The Nordics and Benelux head the list of favourable European markets as investors move into retraction mode
Geo-political change, challenging investment market cycles and the sheer weight of capital is re-writing the rules of attractiveness and investment in European countries, according to a new report from Colliers International.
By assessing the core fundamentals of European commercial property markets and categorising how different countries are positioned relative to an investors strategy, attitude to risk and their desire for stability, growth or yield, Colliers has identified the Nordics, Netherlands and Tier 1 markets, alongside risk-adjusted opportunities in core and select CEE countries as the most favourable places in which to invest in commercial real estate in 2017.
Most of the European commercial real estate markets are witnessing late-cycle activity, yet global funds under management continue expanding their allocation to real estate, up to an estimated US$4.9 trillion to date in 2016. Against this backdrop, Colliers has asserted that the H1 2016 ‘cause for pause’ is not a position that investors can prolong amidst increasing competition for product.
Richard Divall, Head of EMEA Cross Border Capital Markets at Colliers International, said: “Investors can’t sit on their hands for too long. Finding well-priced product may have become increasingly difficult towards the end of the current cycle, but the money being funnelled into property continues to grow as commercial real estate investment remains a very attractive option in a macro environment of ‘lower for longer’. As we head towards 2017, all markets continue to offer possibilities depending how far up the geo-political risk curve you want to go.”
In Colliers’ ‘European Investment Market Outlook: A Matter of Perspective’, three broad investor personalities emerge: Risk Averse, Stability & Growth-led, and Yield Hungry and their recommended country for investment is revealed in a ranking.
“The highest ranking ‘Risk Averse’ and ‘Stability and Growth-led’ markets are the ones likely to be most active, as they appeal to core and core plus investors, who dominate the investor landscape.
At present, the combination of political stability, operational transparency and solid yields available in the Nordics and Netherlands has put them at the top of the investment volume growth curve heading into 2017. The deeper Tier 1 markets of Germany, the UK and France remain closely in step,” said Damian Harrington, Head of EMEA Research at Colliers International.
“Product availability has diminished as investors hold on to key assets to drive their portfolio returns, plus there are fewer investors out there in a forced position to sell. Hence active buyers are seeking out alternative indirect opportunities via corporate, or M&A-type deals to satisfy their requirements. This adds to the attractiveness of the Nordics, Netherlands and Tier 1 markets as they provide greater diversity of opportunity,” added Divall.
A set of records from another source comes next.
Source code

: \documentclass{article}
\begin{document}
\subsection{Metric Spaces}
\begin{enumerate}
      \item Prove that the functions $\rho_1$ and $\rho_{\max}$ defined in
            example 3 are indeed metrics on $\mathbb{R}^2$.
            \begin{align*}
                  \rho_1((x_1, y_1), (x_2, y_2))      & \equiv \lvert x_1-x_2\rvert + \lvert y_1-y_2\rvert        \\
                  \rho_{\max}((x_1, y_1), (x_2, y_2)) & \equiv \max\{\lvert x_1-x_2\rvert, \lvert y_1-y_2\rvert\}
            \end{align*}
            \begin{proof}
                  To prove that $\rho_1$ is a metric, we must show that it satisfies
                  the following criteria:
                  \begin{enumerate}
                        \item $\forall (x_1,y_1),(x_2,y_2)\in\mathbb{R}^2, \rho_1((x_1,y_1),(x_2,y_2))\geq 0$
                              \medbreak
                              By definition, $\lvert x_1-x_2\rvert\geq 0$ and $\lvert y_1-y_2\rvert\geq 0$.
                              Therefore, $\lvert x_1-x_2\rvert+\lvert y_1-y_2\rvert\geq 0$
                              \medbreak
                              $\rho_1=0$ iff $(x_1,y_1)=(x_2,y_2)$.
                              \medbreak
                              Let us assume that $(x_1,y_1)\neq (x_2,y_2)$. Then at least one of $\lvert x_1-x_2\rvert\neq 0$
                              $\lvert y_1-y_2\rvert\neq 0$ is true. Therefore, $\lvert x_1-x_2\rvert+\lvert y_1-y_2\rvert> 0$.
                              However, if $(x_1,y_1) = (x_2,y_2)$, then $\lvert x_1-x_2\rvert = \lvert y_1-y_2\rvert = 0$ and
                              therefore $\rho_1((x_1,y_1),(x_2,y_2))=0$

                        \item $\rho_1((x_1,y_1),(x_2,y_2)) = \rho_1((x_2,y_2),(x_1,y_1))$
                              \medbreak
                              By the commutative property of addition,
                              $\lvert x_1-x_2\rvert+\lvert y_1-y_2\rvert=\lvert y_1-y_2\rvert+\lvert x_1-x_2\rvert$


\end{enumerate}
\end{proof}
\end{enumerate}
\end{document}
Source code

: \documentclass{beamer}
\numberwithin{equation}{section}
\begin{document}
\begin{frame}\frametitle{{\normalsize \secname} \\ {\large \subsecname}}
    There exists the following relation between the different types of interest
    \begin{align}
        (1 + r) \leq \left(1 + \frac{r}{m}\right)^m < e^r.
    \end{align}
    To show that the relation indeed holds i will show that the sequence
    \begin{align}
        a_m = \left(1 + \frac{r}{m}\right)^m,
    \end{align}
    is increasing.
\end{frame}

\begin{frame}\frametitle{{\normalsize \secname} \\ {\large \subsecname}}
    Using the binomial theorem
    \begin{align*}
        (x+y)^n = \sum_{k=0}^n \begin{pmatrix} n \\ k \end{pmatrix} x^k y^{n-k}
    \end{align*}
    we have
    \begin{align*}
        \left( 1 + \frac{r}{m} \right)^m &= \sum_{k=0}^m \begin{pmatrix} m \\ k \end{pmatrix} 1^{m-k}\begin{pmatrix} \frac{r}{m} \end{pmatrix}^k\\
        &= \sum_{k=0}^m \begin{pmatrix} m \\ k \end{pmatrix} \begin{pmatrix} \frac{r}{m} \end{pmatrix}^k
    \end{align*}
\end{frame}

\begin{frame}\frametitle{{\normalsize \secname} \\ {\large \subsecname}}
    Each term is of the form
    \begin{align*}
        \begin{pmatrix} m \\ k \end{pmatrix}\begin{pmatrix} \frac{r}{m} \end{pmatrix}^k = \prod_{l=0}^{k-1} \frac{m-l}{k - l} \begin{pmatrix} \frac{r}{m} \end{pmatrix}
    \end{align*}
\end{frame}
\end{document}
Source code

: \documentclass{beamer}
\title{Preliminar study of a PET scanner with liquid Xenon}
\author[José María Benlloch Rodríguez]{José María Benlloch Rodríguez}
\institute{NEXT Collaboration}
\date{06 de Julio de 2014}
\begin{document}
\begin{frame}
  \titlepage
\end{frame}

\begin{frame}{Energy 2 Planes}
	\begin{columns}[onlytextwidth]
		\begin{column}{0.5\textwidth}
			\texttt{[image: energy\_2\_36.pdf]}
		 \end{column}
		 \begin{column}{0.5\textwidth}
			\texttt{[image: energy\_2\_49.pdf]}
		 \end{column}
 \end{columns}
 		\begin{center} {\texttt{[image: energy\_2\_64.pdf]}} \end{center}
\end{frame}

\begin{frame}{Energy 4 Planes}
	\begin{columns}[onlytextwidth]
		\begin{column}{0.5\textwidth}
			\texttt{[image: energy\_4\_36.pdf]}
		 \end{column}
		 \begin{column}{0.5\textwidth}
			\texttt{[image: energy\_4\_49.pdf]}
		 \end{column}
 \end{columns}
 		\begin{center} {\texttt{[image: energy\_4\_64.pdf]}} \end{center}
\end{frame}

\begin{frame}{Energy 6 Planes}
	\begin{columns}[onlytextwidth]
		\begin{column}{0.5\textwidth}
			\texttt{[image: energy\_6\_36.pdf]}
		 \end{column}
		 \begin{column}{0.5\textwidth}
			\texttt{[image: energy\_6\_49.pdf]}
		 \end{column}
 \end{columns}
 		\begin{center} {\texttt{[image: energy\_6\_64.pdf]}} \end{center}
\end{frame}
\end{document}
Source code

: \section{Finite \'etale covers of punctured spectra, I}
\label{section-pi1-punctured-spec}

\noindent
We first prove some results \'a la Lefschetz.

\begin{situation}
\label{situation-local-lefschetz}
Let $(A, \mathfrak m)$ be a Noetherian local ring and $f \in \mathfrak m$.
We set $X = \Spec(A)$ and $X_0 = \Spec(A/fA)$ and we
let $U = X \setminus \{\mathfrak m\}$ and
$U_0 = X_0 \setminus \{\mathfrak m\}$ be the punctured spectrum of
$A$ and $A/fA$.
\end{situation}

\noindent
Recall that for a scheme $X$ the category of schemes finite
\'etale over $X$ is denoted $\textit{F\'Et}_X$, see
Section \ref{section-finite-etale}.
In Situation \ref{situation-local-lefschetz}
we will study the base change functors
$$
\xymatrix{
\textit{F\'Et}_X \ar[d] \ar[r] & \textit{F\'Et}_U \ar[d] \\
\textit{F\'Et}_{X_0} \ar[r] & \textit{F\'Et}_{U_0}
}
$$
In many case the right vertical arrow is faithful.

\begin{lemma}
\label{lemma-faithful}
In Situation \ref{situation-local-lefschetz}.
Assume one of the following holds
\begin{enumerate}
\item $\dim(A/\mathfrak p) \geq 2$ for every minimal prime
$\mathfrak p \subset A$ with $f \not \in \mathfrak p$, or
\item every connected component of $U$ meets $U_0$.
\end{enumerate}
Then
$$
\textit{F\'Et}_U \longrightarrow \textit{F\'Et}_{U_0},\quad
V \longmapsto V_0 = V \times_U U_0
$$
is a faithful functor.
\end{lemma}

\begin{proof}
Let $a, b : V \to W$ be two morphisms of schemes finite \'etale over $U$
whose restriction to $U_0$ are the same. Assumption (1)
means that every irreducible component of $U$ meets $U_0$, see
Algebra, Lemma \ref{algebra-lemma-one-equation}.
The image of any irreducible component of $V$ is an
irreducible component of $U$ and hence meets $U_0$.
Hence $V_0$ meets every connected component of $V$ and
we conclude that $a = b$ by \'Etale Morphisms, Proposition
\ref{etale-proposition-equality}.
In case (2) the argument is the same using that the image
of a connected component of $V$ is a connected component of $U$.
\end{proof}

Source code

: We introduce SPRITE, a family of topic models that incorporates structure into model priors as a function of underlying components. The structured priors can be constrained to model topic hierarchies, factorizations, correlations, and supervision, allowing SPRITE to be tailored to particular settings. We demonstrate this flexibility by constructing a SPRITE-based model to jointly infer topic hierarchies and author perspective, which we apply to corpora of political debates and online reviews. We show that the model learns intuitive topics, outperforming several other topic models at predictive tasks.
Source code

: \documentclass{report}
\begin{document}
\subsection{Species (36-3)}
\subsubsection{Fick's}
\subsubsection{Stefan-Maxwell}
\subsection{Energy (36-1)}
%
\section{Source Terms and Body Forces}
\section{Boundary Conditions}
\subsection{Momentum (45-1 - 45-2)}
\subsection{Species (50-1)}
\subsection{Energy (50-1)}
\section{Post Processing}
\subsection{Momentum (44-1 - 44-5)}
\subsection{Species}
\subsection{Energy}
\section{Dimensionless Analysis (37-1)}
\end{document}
For the risk averse investor, where transparency and liquidity are key, the Nordic markets sit at the top of the rankings as the bastions of European stability. Switzerland, the Netherlands and Austria also make up the top seven countries – all ahead of the Tier 1 markets of Germany, the UK and France, who are facing months, or even years, of political upheaval.
Low risk, however, comes at a price. There is a clear inverse relationship in real estate pricing, based on weighted all-sector yields relative to country risk. On a relative weighted all-sector yield basis, Finland, the Netherlands and Belgium strike the most promising balance between risk and yield of all European countries. Conversely, Spain and Italy look somewhat overpriced, especially the latter which faces an upcoming referendum and has significant bad-debt banking risks to contend with.
Political and operational risk is not the only consideration of investors. For those with a longer term view of what will drive demand, such as the outlook for short and long-term interest rates, GDP, employment growth and demographic change, there is a big shift in the overall ranking of which markets look most attractive. Tier 1 countries lead the way, with Germany taking the top spot ahead of the UK and France. The Netherlands again fares well, and on a yield pricing basis looks very attractive relative to the other larger, top performing countries.
For those with a bigger appetite for risk, where liquidity may be lower but yields are higher, it is understandable why some investors are moving deeper into key Tier 2 markets and driving a resurgence in activity in Central and Eastern European (CEE) markets, both core and outer. Bulgaria leads the charge across CEE countries from a yield perspective, closely followed by Slovakia, Croatia and the Baltic markets. Close behind these markets are Belgium, the Netherlands, Czech Republic, Finland and Denmark, offering a healthy combination of both yield and market depth.
“Based on transaction evidence up to H1 2016, it appears investors are plugging into the merits of the markets highlighted by Colliers’ analysis. Croatia, Latvia, Lithuania, Finland and the Netherlands all feature within the top ranking markets for different investor styles, and proved to be some of the strongest growing markets in terms of year-on-year investment turnover growth to date in 2016,” explained Harrington.
Divall concluded: “The next three months is set to be a landmark time for Europe and with the markets anticipating the unexpected, perspectives for early 2017 could well change again. Equally, parts of Europe still have to manage out a significant legacy of bad debt, with a number of banks at risk of failing, including Deutsche Bank and Monte dei Paschi si Siena. The impact of these banks failing, or requiring a bail-in or out, could significantly adjust the outlook for markets, particularly for Italy.”